Fig. 7 shows an example of a projection display system 10 for projection image information. For example, data images or video images. The projection display system comprises a light source 11 for generating a light beam, a reflector 12 and the new polarizing device 13. Furthermore the projection display system 10 comprises a reflective liquid crystal display panel 14 for modulation the polarization direction of the transmitted light beam with the image information. An example of a reflective liquid crystal display is a liquid crystal on silicon (LCOS) device.
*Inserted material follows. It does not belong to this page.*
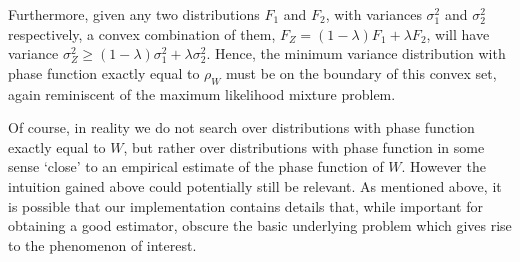 Furthermore, given any two distributions $F_1$ and $F_2$, with variances $\sigma_1^2$ and $\sigma_2^2$ respectively, a convex combination of them, $F_Z = (1 - \lambda)F_1 + \lambda F_2$, will have variance $\sigma_Z^2 \geq (1 - \lambda) \sigma_1^2 + \lambda \sigma_2^2$. Hence, the minimum variance distribution with phase function exactly equal to $\rho_W$ must be on the boundary of this convex set, again reminiscent of the maximum likelihood mixture problem.





Of course, in reality we do not search over distributions with phase function exactly equal to $W$, but rather over distributions with phase function in some sense `close' to an empirical estimate of the phase function of $W$. However the intuition gained above could potentially still be relevant. As mentioned above, it is possible that our implementation contains details that, while important for obtaining a good estimator, obscure the basic underlying problem which gives rise to the phenomenon of interest.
Furthermore, the projection display system comprises projection optics 15 for projection the modulated light beam and a screen 16. In operation, the light source 11 generates a light beam and the reflector 12 directs the generated light beam 17 to the polarizing device 13. The polarizing device reflects a first linearly polarized light beam having a first polarization direction and transmits a second linearly polarized light beam 18,
having a second polarization direction perpendicular to the first polarization direction, to the LCOS device 14. The operation of the LCOS device is well known to the skilled person. The LCOS device 14 modulates the direction of polarization of the incident light beam and reflects the light beam towards the projection optics 15 via the polarizing device 13. The polarizing device 13 reflects only the component of reflected light beam 19 with the first polarization direction and thus converts the polarization modulation in an amplitude modulation of the light beam. The projection optics projects the modulated light beam 19 on the screen 16.
Even though the invention has been described with reference to specific exemplifying embodiments thereof, many different alterations, modifications and the like will become apparent for those skilled in the art. The described embodiments are therefore not intended to limit the scope of the invention, as defined by the appended claims.